Records contained in a dataset:
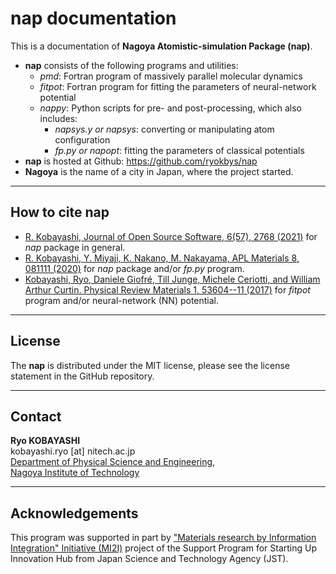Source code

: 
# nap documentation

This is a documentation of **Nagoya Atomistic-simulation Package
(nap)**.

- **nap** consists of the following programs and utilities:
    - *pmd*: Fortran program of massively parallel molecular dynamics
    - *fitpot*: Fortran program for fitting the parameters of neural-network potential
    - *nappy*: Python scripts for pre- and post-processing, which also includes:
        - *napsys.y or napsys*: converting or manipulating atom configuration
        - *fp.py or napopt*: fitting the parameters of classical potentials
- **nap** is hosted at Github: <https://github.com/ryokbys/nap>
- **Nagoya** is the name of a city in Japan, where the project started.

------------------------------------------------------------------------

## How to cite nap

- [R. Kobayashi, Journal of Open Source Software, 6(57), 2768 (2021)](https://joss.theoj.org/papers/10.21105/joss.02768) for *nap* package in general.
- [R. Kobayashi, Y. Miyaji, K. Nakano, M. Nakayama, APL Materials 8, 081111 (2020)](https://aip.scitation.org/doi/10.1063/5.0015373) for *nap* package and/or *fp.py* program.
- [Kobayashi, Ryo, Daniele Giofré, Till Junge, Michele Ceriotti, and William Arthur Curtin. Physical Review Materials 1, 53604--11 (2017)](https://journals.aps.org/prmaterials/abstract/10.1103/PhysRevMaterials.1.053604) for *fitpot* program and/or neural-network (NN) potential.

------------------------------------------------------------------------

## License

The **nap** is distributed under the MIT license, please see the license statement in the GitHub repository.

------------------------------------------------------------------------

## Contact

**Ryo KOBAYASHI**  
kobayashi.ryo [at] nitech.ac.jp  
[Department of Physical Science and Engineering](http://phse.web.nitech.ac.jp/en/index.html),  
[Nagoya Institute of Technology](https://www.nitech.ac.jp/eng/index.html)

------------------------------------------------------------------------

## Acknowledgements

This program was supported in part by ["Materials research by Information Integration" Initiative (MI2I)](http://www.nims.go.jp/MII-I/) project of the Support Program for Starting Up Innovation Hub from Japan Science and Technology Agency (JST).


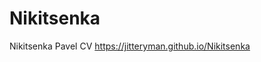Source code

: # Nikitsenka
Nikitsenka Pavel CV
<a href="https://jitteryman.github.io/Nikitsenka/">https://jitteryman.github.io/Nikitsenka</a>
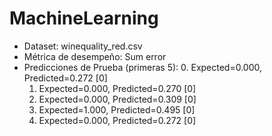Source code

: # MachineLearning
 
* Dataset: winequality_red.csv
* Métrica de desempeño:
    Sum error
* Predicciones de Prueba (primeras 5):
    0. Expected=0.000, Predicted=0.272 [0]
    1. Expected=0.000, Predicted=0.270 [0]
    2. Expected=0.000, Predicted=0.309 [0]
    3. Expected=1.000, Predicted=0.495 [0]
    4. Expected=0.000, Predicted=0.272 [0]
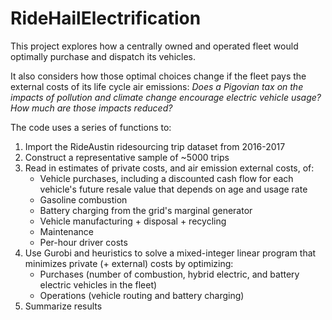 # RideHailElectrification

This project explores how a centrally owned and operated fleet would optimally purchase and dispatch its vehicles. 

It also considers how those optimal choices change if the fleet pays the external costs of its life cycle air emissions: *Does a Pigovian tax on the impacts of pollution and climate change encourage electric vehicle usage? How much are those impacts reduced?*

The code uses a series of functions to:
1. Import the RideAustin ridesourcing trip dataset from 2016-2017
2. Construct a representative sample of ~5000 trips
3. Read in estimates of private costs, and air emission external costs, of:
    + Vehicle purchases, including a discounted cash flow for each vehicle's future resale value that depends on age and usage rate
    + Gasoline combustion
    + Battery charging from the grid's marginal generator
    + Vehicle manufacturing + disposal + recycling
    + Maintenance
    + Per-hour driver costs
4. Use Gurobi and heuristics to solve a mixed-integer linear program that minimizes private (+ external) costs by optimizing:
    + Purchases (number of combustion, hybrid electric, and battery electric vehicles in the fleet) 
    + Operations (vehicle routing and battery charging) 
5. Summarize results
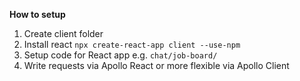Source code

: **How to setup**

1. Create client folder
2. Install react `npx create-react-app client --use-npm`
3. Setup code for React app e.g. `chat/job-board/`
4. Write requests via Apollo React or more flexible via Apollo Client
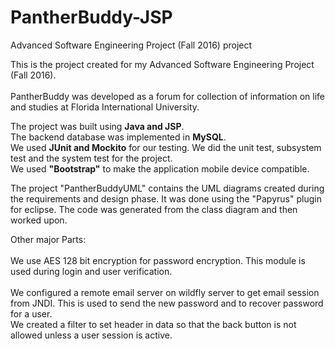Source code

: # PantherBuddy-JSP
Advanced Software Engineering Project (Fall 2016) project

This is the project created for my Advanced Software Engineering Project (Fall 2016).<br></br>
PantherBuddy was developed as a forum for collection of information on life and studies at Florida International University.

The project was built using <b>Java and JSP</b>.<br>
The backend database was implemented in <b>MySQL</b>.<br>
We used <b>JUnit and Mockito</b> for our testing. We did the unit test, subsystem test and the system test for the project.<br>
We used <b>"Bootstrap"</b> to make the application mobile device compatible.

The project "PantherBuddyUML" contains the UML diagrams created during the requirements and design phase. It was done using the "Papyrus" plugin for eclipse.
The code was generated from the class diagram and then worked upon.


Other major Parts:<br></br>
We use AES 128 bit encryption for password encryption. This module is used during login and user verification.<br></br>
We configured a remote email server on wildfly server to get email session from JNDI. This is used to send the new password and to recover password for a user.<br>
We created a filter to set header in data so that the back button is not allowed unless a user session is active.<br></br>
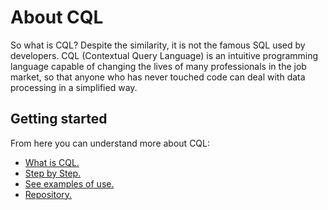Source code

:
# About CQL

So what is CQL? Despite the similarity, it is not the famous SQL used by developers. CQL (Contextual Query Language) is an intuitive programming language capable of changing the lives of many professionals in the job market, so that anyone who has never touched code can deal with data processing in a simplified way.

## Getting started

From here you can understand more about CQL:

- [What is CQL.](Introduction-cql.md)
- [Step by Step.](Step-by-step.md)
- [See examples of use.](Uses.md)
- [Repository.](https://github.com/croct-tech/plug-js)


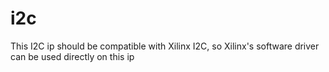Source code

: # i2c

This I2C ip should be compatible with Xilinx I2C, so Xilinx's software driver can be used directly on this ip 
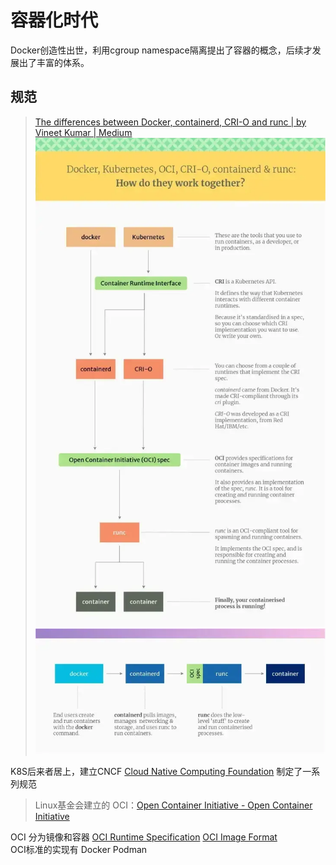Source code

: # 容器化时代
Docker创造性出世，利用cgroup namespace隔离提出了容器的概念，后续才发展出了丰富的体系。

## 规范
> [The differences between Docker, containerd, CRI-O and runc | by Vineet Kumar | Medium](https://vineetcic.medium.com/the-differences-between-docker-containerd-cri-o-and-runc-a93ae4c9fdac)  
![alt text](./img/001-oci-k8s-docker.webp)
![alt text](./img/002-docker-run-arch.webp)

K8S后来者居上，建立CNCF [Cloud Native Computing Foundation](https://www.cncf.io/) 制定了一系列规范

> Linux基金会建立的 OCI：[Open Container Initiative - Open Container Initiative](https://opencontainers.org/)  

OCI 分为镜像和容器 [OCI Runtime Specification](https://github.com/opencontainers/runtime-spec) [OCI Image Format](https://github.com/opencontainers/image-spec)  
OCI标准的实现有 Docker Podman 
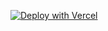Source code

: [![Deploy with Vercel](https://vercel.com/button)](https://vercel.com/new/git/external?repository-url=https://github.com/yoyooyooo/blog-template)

==

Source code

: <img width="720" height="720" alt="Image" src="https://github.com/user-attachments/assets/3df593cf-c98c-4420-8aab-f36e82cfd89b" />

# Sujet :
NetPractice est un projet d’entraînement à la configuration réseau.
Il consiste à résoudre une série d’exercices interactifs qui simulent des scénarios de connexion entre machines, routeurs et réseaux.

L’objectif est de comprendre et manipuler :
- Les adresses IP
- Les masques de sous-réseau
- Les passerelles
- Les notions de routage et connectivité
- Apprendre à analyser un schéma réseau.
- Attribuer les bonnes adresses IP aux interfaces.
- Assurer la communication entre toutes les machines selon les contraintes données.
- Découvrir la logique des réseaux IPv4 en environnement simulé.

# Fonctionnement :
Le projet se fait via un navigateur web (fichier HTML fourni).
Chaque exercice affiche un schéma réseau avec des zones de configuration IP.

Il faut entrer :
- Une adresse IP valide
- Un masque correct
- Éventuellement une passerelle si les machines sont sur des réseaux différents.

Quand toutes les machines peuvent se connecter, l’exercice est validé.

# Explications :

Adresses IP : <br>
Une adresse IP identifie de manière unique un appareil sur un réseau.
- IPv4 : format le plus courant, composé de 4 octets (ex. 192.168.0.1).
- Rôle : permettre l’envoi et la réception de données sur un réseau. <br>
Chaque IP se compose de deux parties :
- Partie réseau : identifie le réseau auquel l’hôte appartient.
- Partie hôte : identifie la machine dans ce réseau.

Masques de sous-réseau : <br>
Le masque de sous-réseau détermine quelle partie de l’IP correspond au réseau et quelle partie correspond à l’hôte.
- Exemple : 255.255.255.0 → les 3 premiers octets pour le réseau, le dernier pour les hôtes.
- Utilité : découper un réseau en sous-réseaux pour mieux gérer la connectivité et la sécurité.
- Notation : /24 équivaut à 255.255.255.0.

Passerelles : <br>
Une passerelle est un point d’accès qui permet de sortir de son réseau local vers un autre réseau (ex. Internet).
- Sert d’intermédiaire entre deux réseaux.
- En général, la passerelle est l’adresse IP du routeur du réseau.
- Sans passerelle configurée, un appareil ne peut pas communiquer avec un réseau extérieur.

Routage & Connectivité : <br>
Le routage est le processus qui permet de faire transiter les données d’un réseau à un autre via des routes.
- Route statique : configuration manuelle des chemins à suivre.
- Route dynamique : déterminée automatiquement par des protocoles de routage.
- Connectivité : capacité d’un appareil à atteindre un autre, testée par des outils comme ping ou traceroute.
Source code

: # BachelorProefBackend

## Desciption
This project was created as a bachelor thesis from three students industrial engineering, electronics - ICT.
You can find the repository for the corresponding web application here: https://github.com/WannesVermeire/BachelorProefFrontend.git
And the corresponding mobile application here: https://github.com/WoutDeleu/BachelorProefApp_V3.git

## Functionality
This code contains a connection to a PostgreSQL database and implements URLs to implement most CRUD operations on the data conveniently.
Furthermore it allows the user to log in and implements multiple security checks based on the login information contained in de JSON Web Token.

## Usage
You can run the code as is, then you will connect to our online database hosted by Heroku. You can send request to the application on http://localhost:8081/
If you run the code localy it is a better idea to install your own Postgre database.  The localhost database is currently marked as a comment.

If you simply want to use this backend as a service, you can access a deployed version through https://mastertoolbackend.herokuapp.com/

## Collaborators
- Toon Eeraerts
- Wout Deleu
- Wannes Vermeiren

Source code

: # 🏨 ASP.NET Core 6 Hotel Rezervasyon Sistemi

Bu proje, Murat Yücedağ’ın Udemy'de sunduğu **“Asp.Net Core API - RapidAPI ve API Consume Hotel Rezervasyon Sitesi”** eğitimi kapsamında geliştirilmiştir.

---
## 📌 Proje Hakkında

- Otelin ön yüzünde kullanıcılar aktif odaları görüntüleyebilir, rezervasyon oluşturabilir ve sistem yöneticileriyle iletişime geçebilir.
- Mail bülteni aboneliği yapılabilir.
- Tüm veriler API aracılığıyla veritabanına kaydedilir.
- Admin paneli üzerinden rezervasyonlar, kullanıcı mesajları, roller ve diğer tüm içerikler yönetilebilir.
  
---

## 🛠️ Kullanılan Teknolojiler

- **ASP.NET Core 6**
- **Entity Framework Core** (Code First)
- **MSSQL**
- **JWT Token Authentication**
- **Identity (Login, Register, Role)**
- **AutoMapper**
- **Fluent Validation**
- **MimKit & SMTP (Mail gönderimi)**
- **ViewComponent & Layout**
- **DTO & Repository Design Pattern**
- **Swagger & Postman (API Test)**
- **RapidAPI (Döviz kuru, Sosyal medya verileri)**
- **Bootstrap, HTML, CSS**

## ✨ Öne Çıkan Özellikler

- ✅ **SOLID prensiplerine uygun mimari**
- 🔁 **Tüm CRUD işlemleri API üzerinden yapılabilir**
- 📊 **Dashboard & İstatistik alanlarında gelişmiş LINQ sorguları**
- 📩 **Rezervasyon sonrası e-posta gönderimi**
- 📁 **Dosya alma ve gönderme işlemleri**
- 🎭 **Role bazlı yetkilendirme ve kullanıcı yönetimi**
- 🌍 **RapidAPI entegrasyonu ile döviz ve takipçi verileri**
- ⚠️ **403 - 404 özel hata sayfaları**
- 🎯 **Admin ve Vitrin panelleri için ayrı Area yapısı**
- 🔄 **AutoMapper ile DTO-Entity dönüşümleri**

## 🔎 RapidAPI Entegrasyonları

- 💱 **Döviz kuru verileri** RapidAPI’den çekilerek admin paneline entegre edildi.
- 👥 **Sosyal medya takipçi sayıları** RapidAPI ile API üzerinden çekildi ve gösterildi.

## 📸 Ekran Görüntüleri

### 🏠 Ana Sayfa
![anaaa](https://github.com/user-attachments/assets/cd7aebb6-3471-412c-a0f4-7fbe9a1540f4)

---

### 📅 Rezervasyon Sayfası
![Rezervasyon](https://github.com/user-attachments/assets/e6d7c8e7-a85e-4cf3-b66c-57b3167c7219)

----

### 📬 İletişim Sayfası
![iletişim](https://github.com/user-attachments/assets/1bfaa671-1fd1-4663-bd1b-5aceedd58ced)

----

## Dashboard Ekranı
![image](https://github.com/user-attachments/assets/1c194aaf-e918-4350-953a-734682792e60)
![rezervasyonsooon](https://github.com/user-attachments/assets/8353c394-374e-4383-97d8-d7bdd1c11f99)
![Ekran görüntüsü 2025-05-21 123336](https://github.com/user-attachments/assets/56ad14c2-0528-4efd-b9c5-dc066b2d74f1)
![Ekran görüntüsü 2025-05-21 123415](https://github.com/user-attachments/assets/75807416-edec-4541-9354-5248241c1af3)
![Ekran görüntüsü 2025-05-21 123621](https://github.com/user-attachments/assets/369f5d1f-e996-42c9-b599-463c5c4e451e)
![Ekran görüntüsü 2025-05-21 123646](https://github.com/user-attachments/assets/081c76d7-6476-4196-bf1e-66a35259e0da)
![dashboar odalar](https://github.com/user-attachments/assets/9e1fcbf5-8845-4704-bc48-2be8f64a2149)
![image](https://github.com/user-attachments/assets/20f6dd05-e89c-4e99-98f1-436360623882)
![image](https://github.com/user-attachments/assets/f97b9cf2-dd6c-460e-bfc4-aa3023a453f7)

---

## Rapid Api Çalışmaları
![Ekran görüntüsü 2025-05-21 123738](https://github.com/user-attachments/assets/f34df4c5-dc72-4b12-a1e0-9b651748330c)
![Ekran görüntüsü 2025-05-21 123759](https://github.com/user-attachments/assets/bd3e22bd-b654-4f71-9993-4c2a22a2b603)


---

* * *

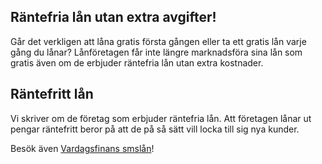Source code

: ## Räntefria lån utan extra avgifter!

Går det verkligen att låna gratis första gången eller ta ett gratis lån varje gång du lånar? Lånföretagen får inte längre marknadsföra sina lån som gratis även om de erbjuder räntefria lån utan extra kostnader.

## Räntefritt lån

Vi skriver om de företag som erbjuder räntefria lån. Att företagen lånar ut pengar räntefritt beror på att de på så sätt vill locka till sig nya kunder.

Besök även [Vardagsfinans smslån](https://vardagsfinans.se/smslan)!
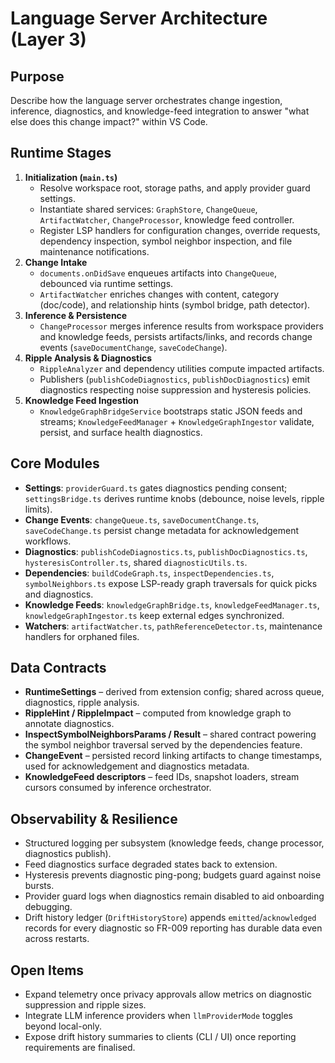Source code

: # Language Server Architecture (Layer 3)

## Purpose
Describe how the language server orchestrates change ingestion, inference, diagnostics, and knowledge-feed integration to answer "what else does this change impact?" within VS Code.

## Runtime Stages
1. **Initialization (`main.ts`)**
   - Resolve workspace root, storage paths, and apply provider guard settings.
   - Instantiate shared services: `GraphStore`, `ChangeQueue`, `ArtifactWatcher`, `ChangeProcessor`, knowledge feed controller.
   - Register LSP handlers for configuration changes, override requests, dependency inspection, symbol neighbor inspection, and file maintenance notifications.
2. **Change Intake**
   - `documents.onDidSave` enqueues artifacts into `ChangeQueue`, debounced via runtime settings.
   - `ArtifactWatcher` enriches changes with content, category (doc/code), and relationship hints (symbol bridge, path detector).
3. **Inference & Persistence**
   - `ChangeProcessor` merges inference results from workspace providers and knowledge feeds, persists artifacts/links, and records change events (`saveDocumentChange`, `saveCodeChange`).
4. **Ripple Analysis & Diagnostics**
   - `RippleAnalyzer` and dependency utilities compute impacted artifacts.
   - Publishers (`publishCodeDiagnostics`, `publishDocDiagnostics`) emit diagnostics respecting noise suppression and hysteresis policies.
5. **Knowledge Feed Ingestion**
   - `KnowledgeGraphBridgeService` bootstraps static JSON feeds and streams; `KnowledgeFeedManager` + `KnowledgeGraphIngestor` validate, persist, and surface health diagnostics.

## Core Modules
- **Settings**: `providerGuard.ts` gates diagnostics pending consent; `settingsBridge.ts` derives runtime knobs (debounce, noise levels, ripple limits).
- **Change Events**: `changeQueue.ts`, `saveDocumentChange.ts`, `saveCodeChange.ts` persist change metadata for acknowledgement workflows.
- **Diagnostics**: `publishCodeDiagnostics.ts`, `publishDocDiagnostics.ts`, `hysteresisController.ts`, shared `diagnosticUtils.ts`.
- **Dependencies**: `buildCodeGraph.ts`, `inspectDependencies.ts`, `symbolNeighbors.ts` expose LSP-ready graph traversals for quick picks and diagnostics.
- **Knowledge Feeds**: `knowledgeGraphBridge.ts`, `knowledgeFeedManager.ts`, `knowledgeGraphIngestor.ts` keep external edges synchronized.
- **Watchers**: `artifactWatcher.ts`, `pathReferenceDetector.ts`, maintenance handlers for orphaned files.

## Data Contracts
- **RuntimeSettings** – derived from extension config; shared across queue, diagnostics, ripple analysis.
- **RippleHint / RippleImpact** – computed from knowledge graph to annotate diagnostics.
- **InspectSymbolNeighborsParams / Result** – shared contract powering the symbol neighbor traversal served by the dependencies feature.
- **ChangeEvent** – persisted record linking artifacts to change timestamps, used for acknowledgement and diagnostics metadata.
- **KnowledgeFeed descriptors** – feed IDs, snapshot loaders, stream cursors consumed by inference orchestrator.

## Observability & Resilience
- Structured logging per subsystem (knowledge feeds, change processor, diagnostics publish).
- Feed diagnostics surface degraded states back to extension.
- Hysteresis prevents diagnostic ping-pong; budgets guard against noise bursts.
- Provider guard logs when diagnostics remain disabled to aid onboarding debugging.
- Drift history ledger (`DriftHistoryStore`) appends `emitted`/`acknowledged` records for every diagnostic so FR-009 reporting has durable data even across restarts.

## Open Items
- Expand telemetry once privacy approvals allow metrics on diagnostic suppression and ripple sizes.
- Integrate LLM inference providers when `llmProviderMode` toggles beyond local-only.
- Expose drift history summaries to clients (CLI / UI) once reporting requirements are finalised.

Task instructions: Go through the data above and return each line containing the string "Physical".

Answer space:
- [Kobayashi, Ryo, Daniele Giofré, Till Junge, Michele Ceriotti, and William Arthur Curtin. Physical Review Materials 1, 53604--11 (2017)](https://journals.aps.org/prmaterials/abstract/10.1103/PhysRevMaterials.1.053604) for *fitpot* program and/or neural-network (NN) potential.
[Department of Physical Science and Engineering](http://phse.web.nitech.ac.jp/en/index.html),  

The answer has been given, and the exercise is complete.